Indeed, many monetary policy theorists believe that this should be exactly how central banks should approach inflation – with a goal to restore prices to the trend line after a major economic shock. It’s what’s known as price-level targeting; while it’s not the Bank of Canada’s approach, it is one of the alternatives that the bank is considering in the current review of its policy framework, ahead of this fall’s five-year renewal of the central bank’s inflation-targeting agreement with the federal government.

Bank of Canada Governor Tiff Macklem has said the bank is willing to let inflation run temporarily above the 2-per-cent target, while leaving the monetary policy taps open, to help endure a more complete and sustained recovery. Though it’s not quite a de facto commitment to price-level targeting, it’s awfully close; the bank is taking advantage of what it calls its “flexible inflation target” in a way that allows the economy, and prices, to play catch-up for what they lost in the crisis.
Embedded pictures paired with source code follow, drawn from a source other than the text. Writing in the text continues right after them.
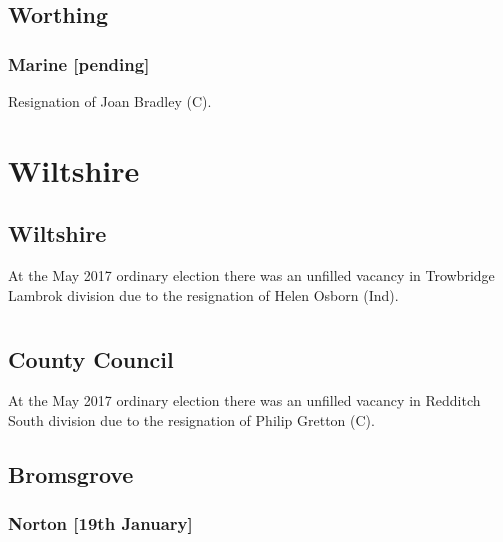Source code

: \documentclass[a4paper,openany]{book}
\begin{document}
\begin{resultsiii}
\subsection*{Worthing}

\subsubsection*{Marine \hspace*{\fill}\nolinebreak[1]%
\enspace\hspace*{\fill}
[pending]}


Resignation of Joan Bradley (C).

\section{Wiltshire}

\subsection*{Wiltshire}

At the May 2017 ordinary election there was an unfilled vacancy in Trowbridge Lambrok division due to the resignation of Helen Osborn (Ind).

\section[Worcestershire]{}

\subsection*{County Council}

At the May 2017 ordinary election there was an unfilled vacancy in Redditch South division due to the resignation of Philip Gretton (C).

\subsection*{Bromsgrove}

\subsubsection*{Norton \hspace*{\fill}\nolinebreak[1]%
\enspace\hspace*{\fill}
[19th January]}


\end{resultsiii}
\end{document}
But we’ve now caught up, at least in terms of the price trend. What now? The argument for keeping the monetary-policy gas pedal to the floor becomes a more complicated one once the CPI path has been restored. The policy goal can no longer be reflation; we’re already reflated. Now, policy has to start to pivot toward stability on this restored inflation path.

That’s going to require some reworking of the message coming from the Bank of Canada in the near term, almost certainly backed by carefully measured unwinding of monetary stimulus in the months to come. For all the noise, inflation isn’t a problem today. But it could still become one, without a clearly annunciated recognition from central bankers that we have entered a new phase.